Department of Pathobiology, School of Veterinary Medicine, University of Pennsylvania, Philadelphia, Pennsylvania, United States of America.
Department of Biochemistry and Molecular Biology, Division of Hematology/Oncology, Mayo Clinic Arizona, Scottsdale, Arizona, United States of America.
Department of Biochemistry and Molecular Biology, Division of Pulmonary Medicine, Mayo Clinic Arizona, Scottsdale, Arizona, United States of America.

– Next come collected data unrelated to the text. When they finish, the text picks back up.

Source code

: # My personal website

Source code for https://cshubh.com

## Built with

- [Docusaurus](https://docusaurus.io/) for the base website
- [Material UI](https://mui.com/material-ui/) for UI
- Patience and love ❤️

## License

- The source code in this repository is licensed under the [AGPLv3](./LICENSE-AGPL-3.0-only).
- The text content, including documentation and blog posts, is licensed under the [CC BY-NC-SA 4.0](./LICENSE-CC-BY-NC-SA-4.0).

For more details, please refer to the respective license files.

It has become increasingly clear that the functions of eosinophils extend beyond host defense and allergy to metabolism and tissue regeneration. These influences have strong potential to be relevant in worm infections in which eosinophils are prominent and parasites rely on the host for nutrients to support growth or reproduction. The aim of this study was to investigate the mechanism underlying the observation that eosinophils promote growth of Trichinella spiralis larvae in skeletal muscle. Our results indicate that IL-4 and eosinophils are necessary for normal larval growth and that eosinophils from IL-4 competent mice are sufficient to support growth. The eosinophil-mediated effect operates in the absence of adaptive immunity. Following invasion by newborn larvae, host gene expression in skeletal muscle was compatible with a regenerative response and a shift in the source of energy in infected tissue. The presence of eosinophils suppressed local inflammation while also influencing nutrient homeostasis in muscle. Redistribution of glucose transporter 4 (GLUT4) and phosphorylation of Akt were observed in nurse cells, consistent with enhancement of glucose uptake and glycogen storage by larvae that is known to occur. The data are consistent with a mechanism in which eosinophils promote larval growth by an IL-4 dependent mechanism that limits local interferon-driven responses that otherwise alter nutrient metabolism in infected muscle. Our findings document a novel interaction between parasite and host in which worms have evolved a strategy to co-opt an innate host cell response in a way that facilitates their growth.